#### EXERCISE REQUIREMENTS:
Line by line, print the records exactly as they are, dropping the pictures.

#### INFORMATION GIVEN:
========================================

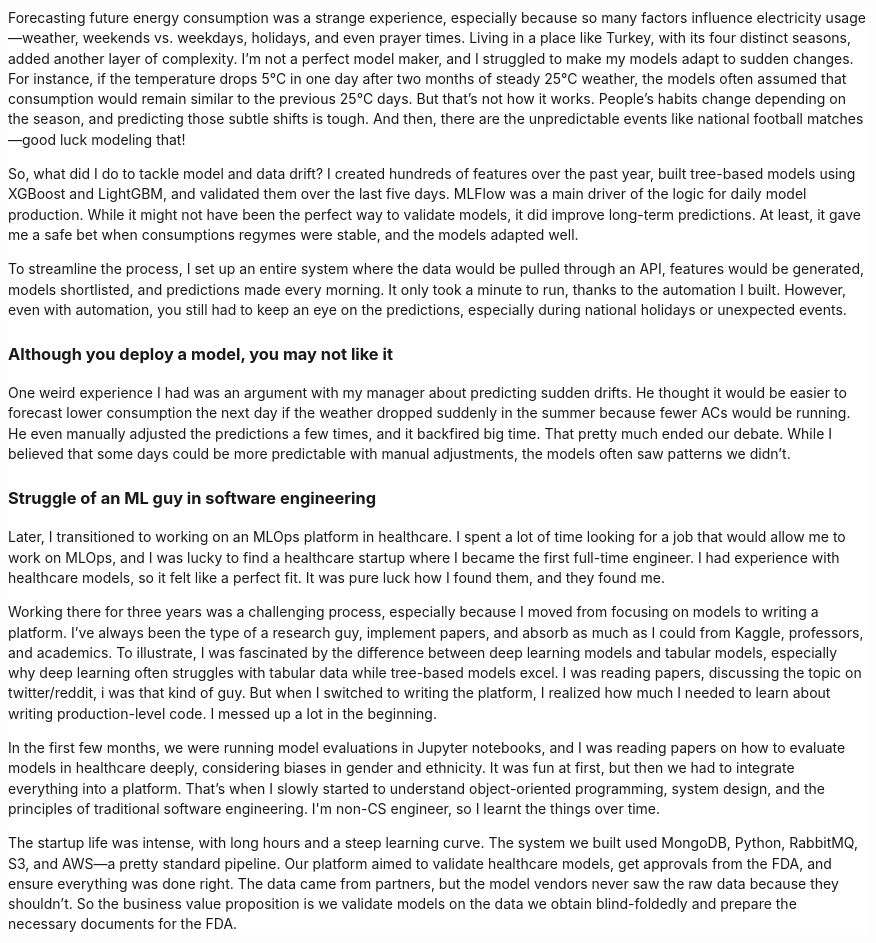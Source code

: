 Forecasting future energy consumption was a strange experience, especially because so many factors influence electricity usage—weather, weekends vs. weekdays, holidays, and even prayer times. Living in a place like Turkey, with its four distinct seasons, added another layer of complexity. I’m not a perfect model maker, and I struggled to make my models adapt to sudden changes. For instance, if the temperature drops 5°C in one day after two months of steady 25°C weather, the models often assumed that consumption would remain similar to the previous 25°C days. But that’s not how it works. People’s habits change depending on the season, and predicting those subtle shifts is tough. And then, there are the unpredictable events like national football matches—good luck modeling that!

So, what did I do to tackle model and data drift? I created hundreds of features over the past year, built tree-based models using XGBoost and LightGBM, and validated them over the last five days. MLFlow was a main driver of the logic for daily model production. While it might not have been the perfect way to validate models, it did improve long-term predictions. At least, it gave me a safe bet when consumptions regymes were stable, and the models adapted well.

To streamline the process, I set up an entire system where the data would be pulled through an API, features would be generated, models shortlisted, and predictions made every morning. It only took a minute to run, thanks to the automation I built. However, even with automation, you still had to keep an eye on the predictions, especially during national holidays or unexpected events.

### Although you deploy a model, you may not like it

One weird experience I had was an argument with my manager about predicting sudden drifts. He thought it would be easier to forecast lower consumption the next day if the weather dropped suddenly in the summer because fewer ACs would be running. He even manually adjusted the predictions a few times, and it backfired big time. That pretty much ended our debate. While I believed that some days could be more predictable with manual adjustments, the models often saw patterns we didn’t.

### Struggle of an ML guy in software engineering

Later, I transitioned to working on an MLOps platform in healthcare. I spent a lot of time looking for a job that would allow me to work on MLOps, and I was lucky to find a healthcare startup where I became the first full-time engineer. I had experience with healthcare models, so it felt like a perfect fit. It was pure luck how I found them, and they found me.

Working there for three years was a challenging process, especially because I moved from focusing on models to writing a platform. I’ve always been the type of a research guy, implement papers, and absorb as much as I could from Kaggle, professors, and academics. To illustrate, I was fascinated by the difference between deep learning models and tabular models, especially why deep learning often struggles with tabular data while tree-based models excel. I was reading papers, discussing the topic on twitter/reddit, i was that kind of guy. But when I switched to writing the platform, I realized how much I needed to learn about writing production-level code. I messed up a lot in the beginning.

In the first few months, we were running model evaluations in Jupyter notebooks, and I was reading papers on how to evaluate models in healthcare deeply, considering biases in gender and ethnicity. It was fun at first, but then we had to integrate everything into a platform. That’s when I slowly started to understand object-oriented programming, system design, and the principles of traditional software engineering. I'm non-CS engineer, so I learnt the things over time.

The startup life was intense, with long hours and a steep learning curve. The system we built used MongoDB, Python, RabbitMQ, S3, and AWS—a pretty standard pipeline. Our platform aimed to validate healthcare models, get approvals from the FDA, and ensure everything was done right. The data came from partners, but the model vendors never saw the raw data because they shouldn’t. So the business value proposition is we validate models on the data we obtain blind-foldedly and prepare the necessary documents for the FDA.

========================================

#### WRITTEN SOLUTION:
Source code

: Forecasting future energy consumption was a strange experience, especially because so many factors influence electricity usage—weather, weekends vs. weekdays, holidays, and even prayer times. Living in a place like Turkey, with its four distinct seasons, added another layer of complexity. I’m not a perfect model maker, and I struggled to make my models adapt to sudden changes. For instance, if the temperature drops 5°C in one day after two months of steady 25°C weather, the models often assumed that consumption would remain similar to the previous 25°C days. But that’s not how it works. People’s habits change depending on the season, and predicting those subtle shifts is tough. And then, there are the unpredictable events like national football matches—good luck modeling that!

So, what did I do to tackle model and data drift? I created hundreds of features over the past year, built tree-based models using XGBoost and LightGBM, and validated them over the last five days. MLFlow was a main driver of the logic for daily model production. While it might not have been the perfect way to validate models, it did improve long-term predictions. At least, it gave me a safe bet when consumptions regymes were stable, and the models adapted well.

To streamline the process, I set up an entire system where the data would be pulled through an API, features would be generated, models shortlisted, and predictions made every morning. It only took a minute to run, thanks to the automation I built. However, even with automation, you still had to keep an eye on the predictions, especially during national holidays or unexpected events.

### Although you deploy a model, you may not like it

One weird experience I had was an argument with my manager about predicting sudden drifts. He thought it would be easier to forecast lower consumption the next day if the weather dropped suddenly in the summer because fewer ACs would be running. He even manually adjusted the predictions a few times, and it backfired big time. That pretty much ended our debate. While I believed that some days could be more predictable with manual adjustments, the models often saw patterns we didn’t.

### Struggle of an ML guy in software engineering

Later, I transitioned to working on an MLOps platform in healthcare. I spent a lot of time looking for a job that would allow me to work on MLOps, and I was lucky to find a healthcare startup where I became the first full-time engineer. I had experience with healthcare models, so it felt like a perfect fit. It was pure luck how I found them, and they found me.

Working there for three years was a challenging process, especially because I moved from focusing on models to writing a platform. I’ve always been the type of a research guy, implement papers, and absorb as much as I could from Kaggle, professors, and academics. To illustrate, I was fascinated by the difference between deep learning models and tabular models, especially why deep learning often struggles with tabular data while tree-based models excel. I was reading papers, discussing the topic on twitter/reddit, i was that kind of guy. But when I switched to writing the platform, I realized how much I needed to learn about writing production-level code. I messed up a lot in the beginning.

In the first few months, we were running model evaluations in Jupyter notebooks, and I was reading papers on how to evaluate models in healthcare deeply, considering biases in gender and ethnicity. It was fun at first, but then we had to integrate everything into a platform. That’s when I slowly started to understand object-oriented programming, system design, and the principles of traditional software engineering. I'm non-CS engineer, so I learnt the things over time.

The startup life was intense, with long hours and a steep learning curve. The system we built used MongoDB, Python, RabbitMQ, S3, and AWS—a pretty standard pipeline. Our platform aimed to validate healthcare models, get approvals from the FDA, and ensure everything was done right. The data came from partners, but the model vendors never saw the raw data because they shouldn’t. So the business value proposition is we validate models on the data we obtain blind-foldedly and prepare the necessary documents for the FDA.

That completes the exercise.